Non capivo, dunque, davanti alla foto di quella famiglia cosi diversa, perché mai i suoi membri dovessero vivere lontani, impediti comunque di vagare per le vie del loro e mio Paese, dove intanto negli anni, grazie alla diffusione della tv, vedevo fino alla sazietà aggirarsi invece i vari Gronchi, Segni, Saragat, Leone, la sconfortante serie di personaggi assolutamente dimenticabili, del tutto intercambiabili e privi di carisma, da cui avrei dovuto felicitarmi di essere rappresentato e governato, senza invece, provare altro che un costante senso di noia e inadeguatezza.

Taccio poi lo sconforto di vedere le mogli di codesti signori, le piccolo borghesi a cui la servile piaggeria di certi giornalisti affibbiava il titolo pomposo, da romanzo d’appendice, di Donna, oggi Carla, domani Laura, dopodomani Vittoria, tutte povere metastasi della figura assente della Regina: Ia nostra bellissima e popolare Maria Josè

I bambini non capiscono niente di politica, per loro fortuna.

Ma anche i poeti, per nostra fortuna invece, ne capiscono poca, come, con vera ammirazione per questo loro nervo mancante, affermava Carlo Marx, a proposito del suo amico Heine.

Ed è per questo che le voci dei poeti volano molto più in alto di dove possa spingersi il razionalismo adulto, di chi non crede più alle favole, ma accetta Io scorno di chi crede che la realtà sia solo quello che si vede”, come diceva Eugenio Montale.

Sta di fatto che, dodicenne, di lì a un anno dalla scoperta della fotografia della nostra Famiglia Reale, nascosta dietro la porta della stanza delle scope, decisi di scrivere a Cascais, al Sovrano. Non vivevo più in quella casa, dove ne avevo scoperto l’esistenza. Ricordo che scelsi un inchiostro speciale, di china verde, e comperai una penna apposita : scrivevo finalmente a un Re, non a un uomo comune, non potevo usare la penna di tutti i giorni.

Non so come, riempii 14 facciate intere di foglio, fitte fitte, ma non sono sicuro di ricordare bene il contenuto preciso di quella lunga lettera.

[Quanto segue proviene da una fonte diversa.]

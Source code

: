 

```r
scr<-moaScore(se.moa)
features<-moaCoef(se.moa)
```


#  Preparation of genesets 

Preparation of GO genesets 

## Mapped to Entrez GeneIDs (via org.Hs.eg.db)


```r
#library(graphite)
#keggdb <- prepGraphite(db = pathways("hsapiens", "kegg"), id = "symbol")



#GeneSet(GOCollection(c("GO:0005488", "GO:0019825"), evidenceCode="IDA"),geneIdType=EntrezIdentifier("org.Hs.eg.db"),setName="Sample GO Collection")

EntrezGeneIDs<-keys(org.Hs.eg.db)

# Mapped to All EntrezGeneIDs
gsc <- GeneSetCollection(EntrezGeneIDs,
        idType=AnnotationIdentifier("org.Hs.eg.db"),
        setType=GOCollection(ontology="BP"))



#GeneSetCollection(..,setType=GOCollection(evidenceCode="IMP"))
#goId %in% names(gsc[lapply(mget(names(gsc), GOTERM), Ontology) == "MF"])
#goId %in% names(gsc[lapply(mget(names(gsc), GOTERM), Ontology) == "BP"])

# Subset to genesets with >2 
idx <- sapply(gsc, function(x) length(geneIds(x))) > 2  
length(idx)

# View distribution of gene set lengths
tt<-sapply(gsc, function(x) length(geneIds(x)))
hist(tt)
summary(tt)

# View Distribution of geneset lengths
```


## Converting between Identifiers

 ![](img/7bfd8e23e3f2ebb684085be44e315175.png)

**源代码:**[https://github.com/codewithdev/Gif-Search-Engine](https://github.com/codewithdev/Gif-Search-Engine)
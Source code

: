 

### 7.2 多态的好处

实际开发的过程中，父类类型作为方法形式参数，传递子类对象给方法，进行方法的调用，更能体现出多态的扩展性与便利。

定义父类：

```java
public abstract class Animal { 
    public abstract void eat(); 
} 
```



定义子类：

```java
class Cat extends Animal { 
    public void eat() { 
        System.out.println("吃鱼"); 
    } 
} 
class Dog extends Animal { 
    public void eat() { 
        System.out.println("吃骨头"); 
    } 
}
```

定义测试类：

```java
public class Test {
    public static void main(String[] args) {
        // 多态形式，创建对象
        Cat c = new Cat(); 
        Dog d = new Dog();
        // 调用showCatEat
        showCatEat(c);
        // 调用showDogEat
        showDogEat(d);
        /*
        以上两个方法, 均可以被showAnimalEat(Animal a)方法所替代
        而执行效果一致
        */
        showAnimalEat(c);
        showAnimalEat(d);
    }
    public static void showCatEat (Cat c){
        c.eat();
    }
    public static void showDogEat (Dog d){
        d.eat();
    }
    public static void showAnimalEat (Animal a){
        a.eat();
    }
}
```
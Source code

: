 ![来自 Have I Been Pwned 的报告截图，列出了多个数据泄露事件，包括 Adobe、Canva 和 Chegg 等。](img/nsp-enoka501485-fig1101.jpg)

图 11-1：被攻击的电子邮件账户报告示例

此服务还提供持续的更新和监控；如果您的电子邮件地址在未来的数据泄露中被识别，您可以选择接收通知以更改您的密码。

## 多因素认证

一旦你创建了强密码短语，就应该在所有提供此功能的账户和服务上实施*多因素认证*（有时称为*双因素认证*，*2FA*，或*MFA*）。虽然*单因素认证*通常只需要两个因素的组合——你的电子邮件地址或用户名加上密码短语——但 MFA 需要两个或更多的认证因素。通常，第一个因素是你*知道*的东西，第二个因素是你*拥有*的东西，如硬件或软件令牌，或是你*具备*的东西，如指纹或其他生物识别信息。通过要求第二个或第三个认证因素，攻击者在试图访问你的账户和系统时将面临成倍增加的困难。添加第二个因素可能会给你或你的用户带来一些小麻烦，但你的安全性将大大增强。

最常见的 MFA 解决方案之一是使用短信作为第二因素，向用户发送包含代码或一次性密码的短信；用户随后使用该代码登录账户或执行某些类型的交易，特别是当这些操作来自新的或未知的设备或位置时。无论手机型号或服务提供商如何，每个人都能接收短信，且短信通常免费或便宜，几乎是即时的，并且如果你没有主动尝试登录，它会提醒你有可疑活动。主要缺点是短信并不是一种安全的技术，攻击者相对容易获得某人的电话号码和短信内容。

Più che una vera lettera doveva essere un delirio di domande, uno sfogo di qualcosa di oscuro che sentivo mancarmi intorno, quando aprivo i giornali e accendevo il televisore e osservavo i politici repubblicani. Capiranno mai i nostri politici quanto male possa anche far loro mostrarsi spesso in tv ?

Confusamente credo di aver confessato al Re Umberto Il che tutto quel che emanava dalla politica italiana mi appariva brutto, goffo, noioso, mancante di grandezza e sacralità. Che in Italia, nella repubblica, non vedevo nessuno, ma proprio nessuno che mi paresse adeguato all’idea di un grande padre della Nazione.

Perché così mi pareva dovesse essere vissuto da tutti gli italiani colui che sta al di sopra delle parti, “au dessus de la mellée” perché non viene da nessuna delle fazioni. Un Re appunto, e nient’altri che un Re. Un uomo cioè che nasce per diventare capo dello stato e mentre cresce viene educato a questo compito di ‘.Reggitore di popoli”. Non ne ero ancora cosciente, certo, ma era proprio questo provvidenziale anacronismo della Monarchia, questa al gioco meritocratico, a garantirne il perenne funzionamento.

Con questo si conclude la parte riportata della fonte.